Are you sure that it is deprecated? I couldn't find anything that says
this and the current version of the Codec Specs contains this: "When the
Initialisation is updated within a track then that updated
Initialisation data MUST be written into the CodecState Element of the
first Cluster to require it." (Btw: This requirement is not fulfilled
for the way H.264 is commonly muxed into Matroska.) Your draft also
includes nothing that indicates that CodecState is deprecated.
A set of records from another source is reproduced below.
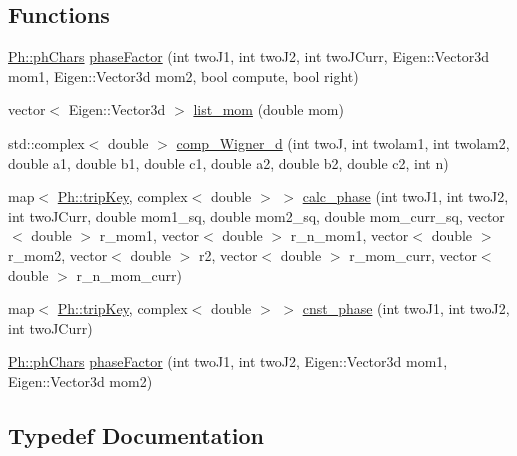 \subsection*{Functions}
\begin{DoxyCompactItemize}
\item 
\mbox{\hyperlink{structPh_1_1phChars}{Ph\+::ph\+Chars}} \mbox{\hyperlink{namespacePh_abd30593224e56992e6e15dc98728ad0b}{phase\+Factor}} (int two\+J1, int two\+J2, int two\+J\+Curr, Eigen\+::\+Vector3d mom1, Eigen\+::\+Vector3d mom2, bool compute, bool right)
\item 
vector$<$ Eigen\+::\+Vector3d $>$ \mbox{\hyperlink{namespacePh_a54c2023181613e6aacf1ec346c11bf9a}{list\+\_\+mom}} (double mom)
\item 
std\+::complex$<$ double $>$ \mbox{\hyperlink{namespacePh_a47fd4e2846a9ce86464940bc5f4cccf8}{comp\+\_\+\+Wigner\+\_\+d}} (int twoJ, int twolam1, int twolam2, double a1, double b1, double c1, double a2, double b2, double c2, int n)
\item 
map$<$ \mbox{\hyperlink{namespacePh_afdd5bf3d7b37625115089ea3048e0cbb}{Ph\+::trip\+Key}}, complex$<$ double $>$ $>$ \mbox{\hyperlink{namespacePh_a8662b8eefea46c114386b136878a461c}{calc\+\_\+phase}} (int two\+J1, int two\+J2, int two\+J\+Curr, double mom1\+\_\+sq, double mom2\+\_\+sq, double mom\+\_\+curr\+\_\+sq, vector$<$ double $>$ r\+\_\+mom1, vector$<$ double $>$ r\+\_\+n\+\_\+mom1, vector$<$ double $>$ r\+\_\+mom2, vector$<$ double $>$ r2, vector$<$ double $>$ r\+\_\+mom\+\_\+curr, vector$<$ double $>$ r\+\_\+n\+\_\+mom\+\_\+curr)
\item 
map$<$ \mbox{\hyperlink{namespacePh_afdd5bf3d7b37625115089ea3048e0cbb}{Ph\+::trip\+Key}}, complex$<$ double $>$ $>$ \mbox{\hyperlink{namespacePh_ac0bb2f4b2888c7c304cb6fcb1b5a7ce2}{cnst\+\_\+phase}} (int two\+J1, int two\+J2, int two\+J\+Curr)
\item 
\mbox{\hyperlink{structPh_1_1phChars}{Ph\+::ph\+Chars}} \mbox{\hyperlink{namespacePh_a51140cf285f02c028134a1e40807b54b}{phase\+Factor}} (int two\+J1, int two\+J2, Eigen\+::\+Vector3d mom1, Eigen\+::\+Vector3d mom2)
\end{DoxyCompactItemize}


\subsection{Typedef Documentation}
\mbox{\label{namespacePh_afdd5bf3d7b37625115089ea3048e0cbb}}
Anyway, given that this element is not part of WebM means that it can't
be used in Matroska either if one (sensibly) wants only one codec
mapping for both.
>> (Btw: There are currently conflicting recommendations regarding the
>> existence of Sequence Header OBU if there is actually only one Sequence
>> Header OBU. On the one hand, they should be omitted, on the other hand
>> every block marked as keyframe should start with a Sequence Header OBU.)
> You mean in my document or the AV1 specs ?
In your document. I have already made a PR for this. Timothy B.
Terriberry has misunderstood what I had in mind: At one place the draft
said that every keyframe should have a sequence header OBU and at
another place it said that there shouldn't be in-band sequence header
OBUs if all of them coincide. This is contradictory in case all of the
sequence header OBUs coincide.

2. How does one signal the difference between a real KEY_FRAME and an
INTRA_ONLY_FRAME (that isn't a valid random access point) when using
blocks (that don't have a keyframe flag)? According to your draft, the
relevant `BlockGroup` won't have any `ReferenceBlocks` so that both
frame types are indistinguishable at the container level when using
`BlockGroup`s (if the muxer knows how to handle AV1 it should of course
not reference an INTRA_ONLY_FRAME in the cues, but it would really be
advantageous to be able to infer this without resorting to cues which
are optional anyway and unavailable for e.g. live-streaming).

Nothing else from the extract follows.